1. Why using explicit template argument changes the compiler failure. Statement (1) and (2) gives different error, where (1) claims the call is ambiguous, where as (2) claims it cannot access private data members. For ex. when compiling with VC++ (similar behavior with g++), I see the following errors

   1>Source.cpp(8): warning C4522: 'Foo<int>' : multiple assignment operators specified
   1>          Source.cpp(20) : see reference to class template instantiation 'Foo<int>' being compiled
   1>Source.cpp(21): error C2593: 'operator =' is ambiguous
   1>          Source.cpp(7): could be 'Foo<int> &Foo<int>::operator =(Foo<int> &)'
   1>          Source.cpp(5): or       'Foo<int> &Foo<int>::operator =(Foo<int>)'
   1>          while trying to match the argument list '(Foo<int>, Foo<int>)'
   1>Source.cpp(23): error C2248: 'Bar<int>::operator =' : cannot access private member declared in class 'Bar<int>'
   1>          Source.cpp(15) : see declaration of 'Bar<int>::operator ='
   

2. Why both (3) and (4) where I perform an explicit cast doesn't fail. Why it isn't ambiguous nor its trying to access the reference overload which is private.

3. Why in case (2) it gives preference to the reference overload in contrast to the value overloaded function/operator.

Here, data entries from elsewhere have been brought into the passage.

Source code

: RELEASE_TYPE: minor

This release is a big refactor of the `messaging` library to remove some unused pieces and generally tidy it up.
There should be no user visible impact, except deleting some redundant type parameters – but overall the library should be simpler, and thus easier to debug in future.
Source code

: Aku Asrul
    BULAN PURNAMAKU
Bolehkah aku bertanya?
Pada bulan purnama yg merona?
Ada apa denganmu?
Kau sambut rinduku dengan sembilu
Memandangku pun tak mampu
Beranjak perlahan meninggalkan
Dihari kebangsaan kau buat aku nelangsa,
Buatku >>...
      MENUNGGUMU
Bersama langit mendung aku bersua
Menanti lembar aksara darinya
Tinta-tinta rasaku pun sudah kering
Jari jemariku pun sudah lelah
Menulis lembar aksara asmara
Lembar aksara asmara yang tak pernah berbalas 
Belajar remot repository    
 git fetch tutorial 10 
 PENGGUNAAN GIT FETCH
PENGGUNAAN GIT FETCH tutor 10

Note An IDEONE version in case you want to play with the code. Note Can you please provide appropriate references.

Answer 1

1. Both overloads of Foo::operator= are equally good matches for overload resolution purposes - hence ambiguity. That's not the case for Bar::operator= - other things equal, overload resolution prefers non-templates over templates. So the private operator= is a better match - but of course it then fails access check.

2. Foo<int>(f2) is a temporary, and can't bind to non-const reference. The overload taking its parameter by value is the only viable candidate.

3. It doesn't give preference to reference overload - it gives preference to non-template overload. You can confirm that by switching them around.